The AUTOREG Procedure

GARCH Models

Consider the series ${y_{t}}$, which follows the GARCH process. The conditional distribution of the series Y for time t is written

\[  y_{t}| {\Psi }_{t-1} {\sim } \mr{N}(0, h_{t})  \]

where ${\Psi }_{t-1}$ denotes all available information at time ${t-1}$. The conditional variance ${ h_{t}}$ is

\[  h_{t} = {\omega } + \sum _{i=1}^{q}{{\alpha }_{i} y_{t-i}^{2}} + \sum _{j=1}^{p}{{\gamma }_{j} h_{t-j}}  \]


\[  p \ge 0, q>0  \]
\[  {\omega }>0, {\alpha }_{i} \ge 0, {\gamma }_{j} \ge 0  \]

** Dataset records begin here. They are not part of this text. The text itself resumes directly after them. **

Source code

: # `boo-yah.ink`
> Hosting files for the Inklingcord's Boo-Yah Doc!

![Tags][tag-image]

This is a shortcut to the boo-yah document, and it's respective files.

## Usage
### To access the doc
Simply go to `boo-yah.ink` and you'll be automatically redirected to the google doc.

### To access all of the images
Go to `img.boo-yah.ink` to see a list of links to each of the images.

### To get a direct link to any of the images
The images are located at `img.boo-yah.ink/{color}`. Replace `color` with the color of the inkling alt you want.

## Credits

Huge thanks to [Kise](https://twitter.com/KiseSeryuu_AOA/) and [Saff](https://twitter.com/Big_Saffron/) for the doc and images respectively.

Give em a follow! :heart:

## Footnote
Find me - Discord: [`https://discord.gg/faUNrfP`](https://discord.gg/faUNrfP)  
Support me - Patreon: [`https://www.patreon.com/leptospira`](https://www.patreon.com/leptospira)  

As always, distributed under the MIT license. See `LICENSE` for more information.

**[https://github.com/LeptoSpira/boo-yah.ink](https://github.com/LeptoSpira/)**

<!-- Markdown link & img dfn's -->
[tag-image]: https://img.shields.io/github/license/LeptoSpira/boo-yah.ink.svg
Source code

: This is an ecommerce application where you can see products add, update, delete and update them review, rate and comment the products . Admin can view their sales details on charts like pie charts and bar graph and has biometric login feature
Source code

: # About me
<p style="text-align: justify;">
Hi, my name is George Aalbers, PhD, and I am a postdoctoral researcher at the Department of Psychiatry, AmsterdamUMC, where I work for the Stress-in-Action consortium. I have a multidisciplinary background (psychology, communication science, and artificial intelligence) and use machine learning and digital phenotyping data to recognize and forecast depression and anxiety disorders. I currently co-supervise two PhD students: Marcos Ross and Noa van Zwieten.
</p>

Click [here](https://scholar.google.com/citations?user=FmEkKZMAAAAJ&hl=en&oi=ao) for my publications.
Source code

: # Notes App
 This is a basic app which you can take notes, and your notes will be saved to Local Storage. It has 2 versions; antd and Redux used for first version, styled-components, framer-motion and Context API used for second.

The GARCH$(p,q)$ model reduces to the ARCH$(q)$ process when ${p=0}$. At least one of the ARCH parameters must be nonzero (${q > 0}$). The GARCH regression model can be written

\[  y_{t} = \mb{x} _{t}’ {\beta } + {\epsilon }_{t}  \]
\[  {\epsilon }_{t} = \sqrt { h_{t}} e_{t}  \]
\[  h_{t} = {\omega } + \sum _{i=1}^{q}{{\alpha }_{i} {\epsilon }_{t-i}^{2}} + \sum _{j=1}^{p}{{\gamma }_{j} h_{t-j}}  \]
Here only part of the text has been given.